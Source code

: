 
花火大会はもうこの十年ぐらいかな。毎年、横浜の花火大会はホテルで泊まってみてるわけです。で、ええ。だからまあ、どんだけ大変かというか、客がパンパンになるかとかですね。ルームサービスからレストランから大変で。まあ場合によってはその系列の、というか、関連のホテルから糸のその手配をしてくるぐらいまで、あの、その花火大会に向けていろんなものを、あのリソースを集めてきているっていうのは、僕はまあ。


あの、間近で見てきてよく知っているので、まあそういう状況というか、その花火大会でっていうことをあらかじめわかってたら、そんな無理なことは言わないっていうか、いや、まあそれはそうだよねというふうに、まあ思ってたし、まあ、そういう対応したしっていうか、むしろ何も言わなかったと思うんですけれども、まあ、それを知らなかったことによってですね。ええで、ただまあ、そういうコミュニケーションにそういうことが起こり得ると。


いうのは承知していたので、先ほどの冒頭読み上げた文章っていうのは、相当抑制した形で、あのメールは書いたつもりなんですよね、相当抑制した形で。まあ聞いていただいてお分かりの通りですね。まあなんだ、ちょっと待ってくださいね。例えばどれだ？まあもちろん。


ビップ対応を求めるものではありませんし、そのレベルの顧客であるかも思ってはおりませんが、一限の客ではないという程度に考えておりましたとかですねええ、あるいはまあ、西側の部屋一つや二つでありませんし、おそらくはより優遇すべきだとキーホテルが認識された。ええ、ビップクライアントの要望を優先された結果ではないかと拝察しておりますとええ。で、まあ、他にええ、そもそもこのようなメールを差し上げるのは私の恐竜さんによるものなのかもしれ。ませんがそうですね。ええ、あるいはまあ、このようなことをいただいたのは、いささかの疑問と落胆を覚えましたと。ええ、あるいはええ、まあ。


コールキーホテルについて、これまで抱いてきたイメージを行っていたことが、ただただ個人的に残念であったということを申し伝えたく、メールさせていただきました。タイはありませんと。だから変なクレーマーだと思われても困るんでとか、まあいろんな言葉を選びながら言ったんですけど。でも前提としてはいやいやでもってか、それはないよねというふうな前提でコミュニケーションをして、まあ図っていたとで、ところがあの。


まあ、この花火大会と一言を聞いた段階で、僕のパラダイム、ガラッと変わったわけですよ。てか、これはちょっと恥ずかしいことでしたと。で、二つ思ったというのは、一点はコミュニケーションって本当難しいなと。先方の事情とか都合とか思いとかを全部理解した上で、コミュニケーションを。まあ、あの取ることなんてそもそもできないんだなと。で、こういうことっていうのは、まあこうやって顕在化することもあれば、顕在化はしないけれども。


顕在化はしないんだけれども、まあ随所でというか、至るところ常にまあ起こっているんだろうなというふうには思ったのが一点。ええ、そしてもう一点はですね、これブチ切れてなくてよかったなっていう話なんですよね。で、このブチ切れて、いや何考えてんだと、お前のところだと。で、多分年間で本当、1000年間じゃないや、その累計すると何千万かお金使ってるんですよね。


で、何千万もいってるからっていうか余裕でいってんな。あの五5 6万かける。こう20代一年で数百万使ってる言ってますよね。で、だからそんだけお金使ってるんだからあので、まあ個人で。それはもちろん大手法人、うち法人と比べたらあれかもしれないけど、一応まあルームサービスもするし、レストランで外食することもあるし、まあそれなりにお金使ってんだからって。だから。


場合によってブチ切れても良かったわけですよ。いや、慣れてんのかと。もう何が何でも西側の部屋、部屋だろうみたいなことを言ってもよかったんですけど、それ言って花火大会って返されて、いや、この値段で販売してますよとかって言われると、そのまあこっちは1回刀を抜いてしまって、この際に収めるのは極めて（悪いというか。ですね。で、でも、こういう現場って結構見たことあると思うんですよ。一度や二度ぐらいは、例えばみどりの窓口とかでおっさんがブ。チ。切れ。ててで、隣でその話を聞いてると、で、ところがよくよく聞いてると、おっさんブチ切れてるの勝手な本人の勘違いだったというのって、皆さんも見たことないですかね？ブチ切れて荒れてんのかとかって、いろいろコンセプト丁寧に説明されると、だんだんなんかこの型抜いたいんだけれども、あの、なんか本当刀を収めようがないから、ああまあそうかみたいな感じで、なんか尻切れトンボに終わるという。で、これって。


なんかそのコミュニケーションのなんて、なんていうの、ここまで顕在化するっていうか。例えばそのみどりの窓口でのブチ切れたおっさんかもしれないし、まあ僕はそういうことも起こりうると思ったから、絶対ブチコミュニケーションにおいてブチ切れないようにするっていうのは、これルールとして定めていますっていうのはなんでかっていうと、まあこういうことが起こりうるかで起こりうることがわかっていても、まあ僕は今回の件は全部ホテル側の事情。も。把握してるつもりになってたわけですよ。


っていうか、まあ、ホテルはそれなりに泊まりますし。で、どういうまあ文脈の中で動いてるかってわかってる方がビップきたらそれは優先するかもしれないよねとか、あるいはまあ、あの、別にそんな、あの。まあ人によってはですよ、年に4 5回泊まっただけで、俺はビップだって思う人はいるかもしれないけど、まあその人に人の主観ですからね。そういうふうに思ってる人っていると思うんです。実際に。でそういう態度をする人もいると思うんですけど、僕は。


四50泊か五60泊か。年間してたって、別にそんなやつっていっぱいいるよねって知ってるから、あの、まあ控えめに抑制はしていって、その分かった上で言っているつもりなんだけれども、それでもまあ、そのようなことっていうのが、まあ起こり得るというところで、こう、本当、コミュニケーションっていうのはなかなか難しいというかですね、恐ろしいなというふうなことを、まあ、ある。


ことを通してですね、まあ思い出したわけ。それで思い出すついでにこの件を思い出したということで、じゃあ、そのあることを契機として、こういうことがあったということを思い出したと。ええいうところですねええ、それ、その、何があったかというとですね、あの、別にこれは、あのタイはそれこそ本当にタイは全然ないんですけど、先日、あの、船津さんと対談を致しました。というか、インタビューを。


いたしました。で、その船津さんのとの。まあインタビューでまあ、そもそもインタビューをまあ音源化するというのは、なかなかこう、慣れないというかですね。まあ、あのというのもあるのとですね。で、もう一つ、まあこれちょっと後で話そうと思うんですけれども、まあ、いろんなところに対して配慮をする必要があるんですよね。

==

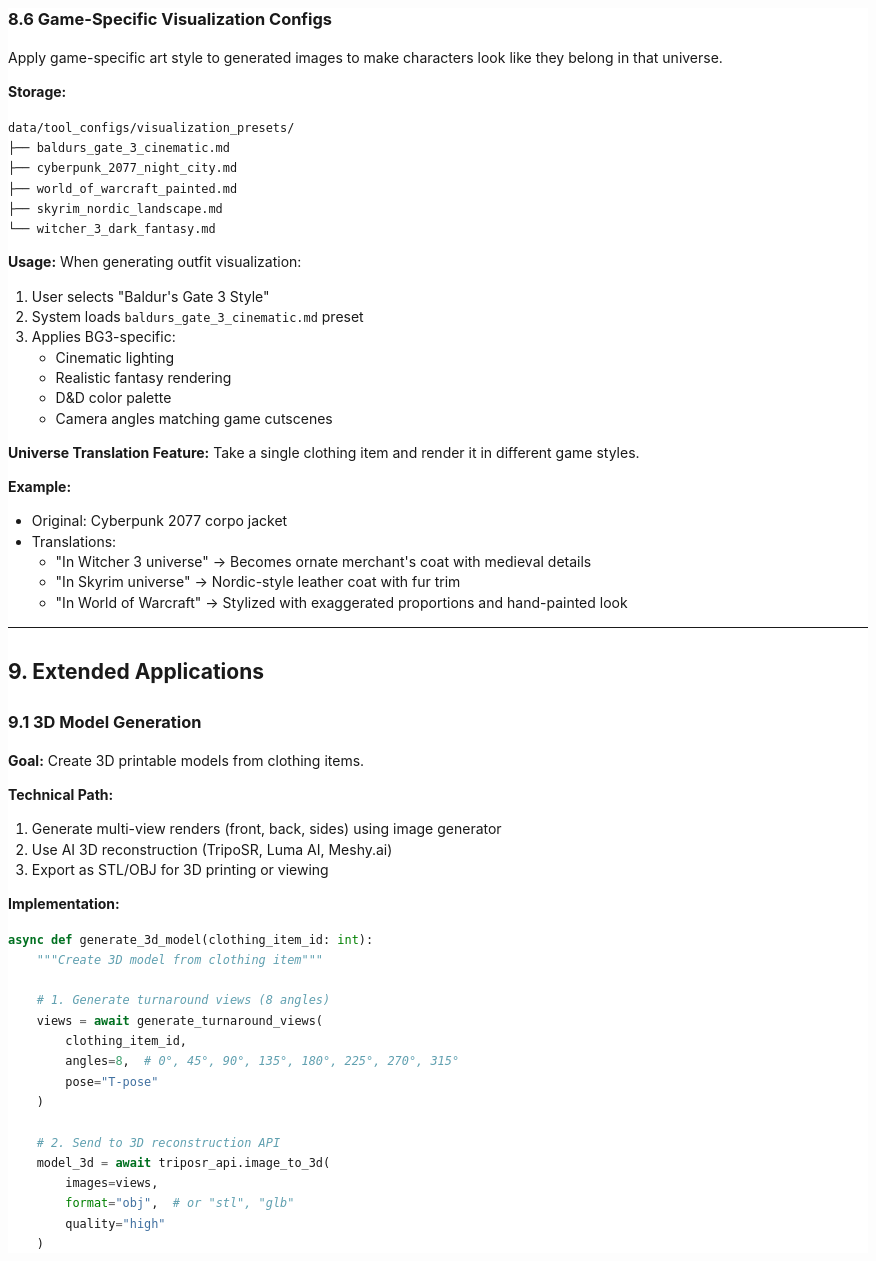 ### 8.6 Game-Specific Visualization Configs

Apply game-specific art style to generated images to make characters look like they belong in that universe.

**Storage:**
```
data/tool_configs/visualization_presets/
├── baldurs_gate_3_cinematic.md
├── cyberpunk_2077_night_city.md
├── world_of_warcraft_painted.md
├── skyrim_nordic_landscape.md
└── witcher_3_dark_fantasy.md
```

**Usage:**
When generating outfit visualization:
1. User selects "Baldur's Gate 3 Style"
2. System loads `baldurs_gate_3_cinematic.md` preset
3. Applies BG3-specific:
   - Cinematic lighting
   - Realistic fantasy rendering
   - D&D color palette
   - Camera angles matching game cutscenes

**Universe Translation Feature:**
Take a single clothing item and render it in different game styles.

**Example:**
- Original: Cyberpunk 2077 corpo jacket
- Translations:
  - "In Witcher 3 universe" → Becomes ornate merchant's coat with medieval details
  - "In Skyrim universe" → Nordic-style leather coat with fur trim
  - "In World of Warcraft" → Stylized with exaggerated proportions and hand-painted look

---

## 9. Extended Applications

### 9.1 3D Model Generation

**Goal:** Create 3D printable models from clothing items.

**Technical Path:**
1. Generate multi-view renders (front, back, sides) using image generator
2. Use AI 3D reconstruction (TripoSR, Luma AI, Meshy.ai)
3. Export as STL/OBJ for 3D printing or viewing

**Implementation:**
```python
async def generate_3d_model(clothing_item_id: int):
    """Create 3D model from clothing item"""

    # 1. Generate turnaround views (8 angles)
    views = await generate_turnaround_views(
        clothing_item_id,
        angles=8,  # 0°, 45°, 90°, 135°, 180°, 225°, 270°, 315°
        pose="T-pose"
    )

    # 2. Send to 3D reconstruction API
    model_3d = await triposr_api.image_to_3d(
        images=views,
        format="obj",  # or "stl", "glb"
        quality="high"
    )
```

- _Exercise instructions_
Give the count of lines containing the word "Create" in the listing, and no other text.

- _Answer box_
2